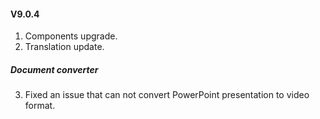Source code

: #### V9.0.4

1. Components upgrade.
2. Translation update.

##### Document converter

3. Fixed an issue that can not convert PowerPoint presentation to video format.
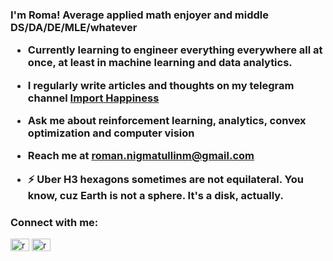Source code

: <h3 align="left">I'm Roma! Average applied math enjoyer and middle DS/DA/DE/MLE/whatever


- Currently learning to **engineer everything everywhere all at once**, at least in machine learning and data analytics.

- I regularly write articles and thoughts on my telegram channel [Import Happiness](https://t.me/import_happiness)

- Ask me about **reinforcement learning, analytics, convex optimization and computer vision**

- Reach me at **roman.nigmatullinm@gmail.com**

- ⚡ **Uber H3 hexagons sometimes are not equilateral. You know, cuz Earth is not a sphere. It's a disk, actually.**



<h3 align="left">Connect with me:</h3>
<p align="left">
<a href="https://linkedin.com/in/rmnigm" target="blank"><img align="center" src="https://raw.githubusercontent.com/rahuldkjain/github-profile-readme-generator/master/src/images/icons/Social/linked-in-alt.svg" alt="rmnigm" height="20" width="30" /></a>
<a href="https://www.leetcode.com/rmnigm" target="blank"><img align="center" src="https://raw.githubusercontent.com/rahuldkjain/github-profile-readme-generator/master/src/images/icons/Social/leet-code.svg" alt="rmnigm" height="20" width="30" /></a>
</p>
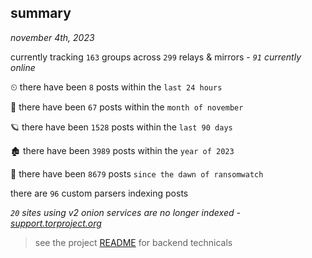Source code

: 
## summary
_november 4th, 2023_

currently tracking `163` groups across `299` relays & mirrors - _`91` currently online_

⏲ there have been `8` posts within the `last 24 hours`

🦈 there have been `67` posts within the `month of november`

🪐 there have been `1528` posts within the `last 90 days`

🏚 there have been `3989` posts within the `year of 2023`

🦕 there have been `8679` posts `since the dawn of ransomwatch`

there are `96` custom parsers indexing posts

_`20` sites using v2 onion services are no longer indexed - [support.torproject.org](https://support.torproject.org/onionservices/v2-deprecation/)_

> see the project [README](https://github.com/joshhighet/ransomwatch#ransomwatch--) for backend technicals
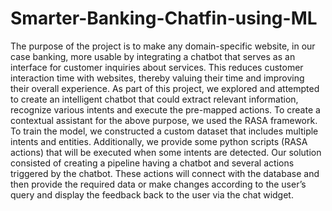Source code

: # Smarter-Banking-Chatfin-using-ML
The purpose of the project is to make any domain-specific website, in our case banking, more usable by integrating a chatbot that serves as an interface for customer inquiries about services. This reduces customer interaction time with websites, thereby valuing their time and improving their overall experience. As part of this project, we explored and attempted to create an intelligent chatbot that could extract relevant information, recognize various intents and execute the pre-mapped actions. To create a contextual assistant for the above purpose, we used the RASA framework. To train the model, we constructed a custom dataset that includes multiple intents and entities. Additionally, we provide some python scripts (RASA actions) that will be executed when some intents are detected. Our solution consisted of creating a pipeline having a chatbot and several actions triggered by the chatbot. These actions will connect with the database and then provide the required data or make changes according to the user’s query and display the feedback back to the user via the chat widget.
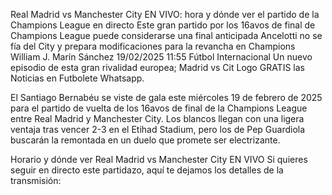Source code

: Real Madrid vs Manchester City EN VIVO: hora y dónde ver el partido de la Champions League en directo
Este gran partido por los 16avos de final de Champions League puede considerarse una final anticipada
Ancelotti no se fía del City y prepara modificaciones para la revancha en Champions
William J. Marín Sánchez  19/02/2025 11:55 Fútbol Internacional
Un nuevo episodio de esta gran rivalidad europea; Madrid vs Cit
Logo
GRATIS las Noticias en Futbolete Whatsapp.

El Santiago Bernabéu se viste de gala este miércoles 19 de febrero de 2025 para el partido de vuelta de los 16avos de final de la Champions League entre Real Madrid y Manchester City. Los blancos llegan con una ligera ventaja tras vencer 2-3 en el Etihad Stadium, pero los de Pep Guardiola buscarán la remontada en un duelo que promete ser electrizante.

Horario y dónde ver Real Madrid vs Manchester City EN VIVO
Si quieres seguir en directo este partidazo, aquí te dejamos los detalles de la transmisión:
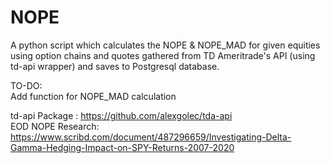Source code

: # NOPE
A python script which calculates the NOPE &amp; NOPE_MAD for given equities using option chains and quotes gathered from TD Ameritrade's API (using td-api wrapper) and saves to Postgresql database.  
  
  
  
TO-DO:  
Add function for NOPE_MAD calculation  
  
  
  
td-api Package : https://github.com/alexgolec/tda-api  
EOD NOPE Research: https://www.scribd.com/document/487296659/Investigating-Delta-Gamma-Hedging-Impact-on-SPY-Returns-2007-2020
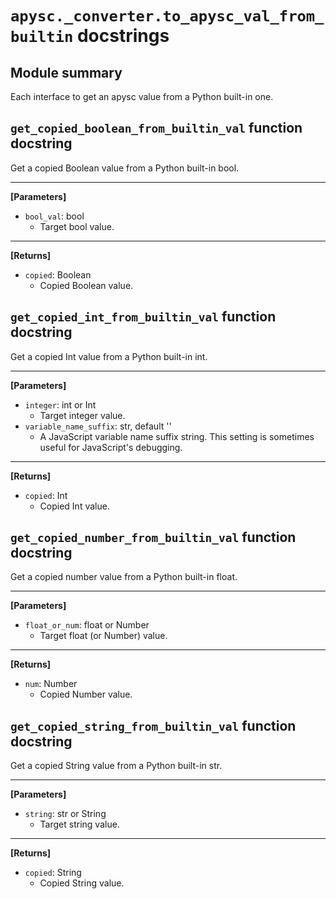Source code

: # `apysc._converter.to_apysc_val_from_builtin` docstrings

## Module summary

Each interface to get an apysc value from a Python built-in one.

## `get_copied_boolean_from_builtin_val` function docstring

Get a copied Boolean value from a Python built-in bool.<hr>

**[Parameters]**

- `bool_val`: bool
  - Target bool value.

<hr>

**[Returns]**

- `copied`: Boolean
  - Copied Boolean value.

## `get_copied_int_from_builtin_val` function docstring

Get a copied Int value from a Python built-in int.<hr>

**[Parameters]**

- `integer`: int or Int
  - Target integer value.
- `variable_name_suffix`: str, default ''
  - A JavaScript variable name suffix string. This setting is sometimes useful for JavaScript's debugging.

<hr>

**[Returns]**

- `copied`: Int
  - Copied Int value.

## `get_copied_number_from_builtin_val` function docstring

Get a copied number value from a Python built-in float.<hr>

**[Parameters]**

- `float_or_num`: float or Number
  - Target float (or Number) value.

<hr>

**[Returns]**

- `num`: Number
  - Copied Number value.

## `get_copied_string_from_builtin_val` function docstring

Get a copied String value from a Python built-in str.<hr>

**[Parameters]**

- `string`: str or String
  - Target string value.

<hr>

**[Returns]**

- `copied`: String
  - Copied String value.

----------------------------------------

= WORK TASK =
Copy out the lines above exactly, beginning at the one that contains "Get a copied Int" and ending at the one that contains "str or String".

= TASK SOLUTION =
Get a copied Int value from a Python built-in int.<hr>

**[Parameters]**

- `integer`: int or Int
  - Target integer value.
- `variable_name_suffix`: str, default ''
  - A JavaScript variable name suffix string. This setting is sometimes useful for JavaScript's debugging.

<hr>

**[Returns]**

- `copied`: Int
  - Copied Int value.

## `get_copied_number_from_builtin_val` function docstring

Get a copied number value from a Python built-in float.<hr>

**[Parameters]**

- `float_or_num`: float or Number
  - Target float (or Number) value.

<hr>

**[Returns]**

- `num`: Number
  - Copied Number value.

## `get_copied_string_from_builtin_val` function docstring

Get a copied String value from a Python built-in str.<hr>

**[Parameters]**

- `string`: str or String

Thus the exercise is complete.